Skip any image you find and restate the rest of the data word for word.

::: Given entries :::

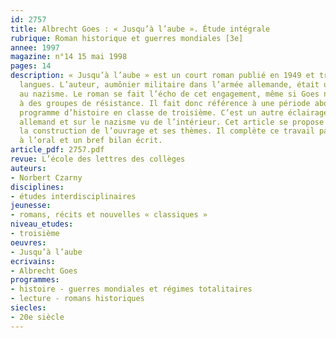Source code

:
 ```yaml
---
id: 2757
title: Albrecht Goes : « Jusqu’à l’aube ». Étude intégrale 
rubrique: Roman historique et guerres mondiales [3e]
annee: 1997
magazine: n°14 15 mai 1998
pages: 14
description: « Jusqu’à l’aube » est un court roman publié en 1949 et traduit en dix-huit
  langues. L’auteur, aumônier militaire dans l’armée allemande, était un opposant
  au nazisme. Le roman se fait l’écho de cet engagement, même si Goes n’a pas participé
  à des groupes de résistance. Il fait donc référence à une période abordée par le
  programme d’histoire en classe de troisième. C’est un autre éclairage sur le peuple
  allemand et sur le nazisme vu de l’intérieur. Cet article se propose d’éclairer
  la construction de l’ouvrage et ses thèmes. Il complète ce travail par une synthèse
  à l’oral et un bref bilan écrit.
article_pdf: 2757.pdf
revue: L’école des lettres des collèges
auteurs:
- Norbert Czarny
disciplines:
- études interdisciplinaires
jeunesse:
- romans, récits et nouvelles « classiques »
niveau_etudes:
- troisième
oeuvres:
- Jusqu’à l’aube
ecrivains:
- Albrecht Goes
programmes:
- histoire - guerres mondiales et régimes totalitaires
- lecture - romans historiques
siecles:
- 20e siècle
---
```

:::

Solved problem:
Source code

:
 ```yaml
---
id: 2757
title: Albrecht Goes : « Jusqu’à l’aube ». Étude intégrale 
rubrique: Roman historique et guerres mondiales [3e]
annee: 1997
magazine: n°14 15 mai 1998
pages: 14
description: « Jusqu’à l’aube » est un court roman publié en 1949 et traduit en dix-huit
  langues. L’auteur, aumônier militaire dans l’armée allemande, était un opposant
  au nazisme. Le roman se fait l’écho de cet engagement, même si Goes n’a pas participé
  à des groupes de résistance. Il fait donc référence à une période abordée par le
  programme d’histoire en classe de troisième. C’est un autre éclairage sur le peuple
  allemand et sur le nazisme vu de l’intérieur. Cet article se propose d’éclairer
  la construction de l’ouvrage et ses thèmes. Il complète ce travail par une synthèse
  à l’oral et un bref bilan écrit.
article_pdf: 2757.pdf
revue: L’école des lettres des collèges
auteurs:
- Norbert Czarny
disciplines:
- études interdisciplinaires
jeunesse:
- romans, récits et nouvelles « classiques »
niveau_etudes:
- troisième
oeuvres:
- Jusqu’à l’aube
ecrivains:
- Albrecht Goes
programmes:
- histoire - guerres mondiales et régimes totalitaires
- lecture - romans historiques
siecles:
- 20e siècle
---
```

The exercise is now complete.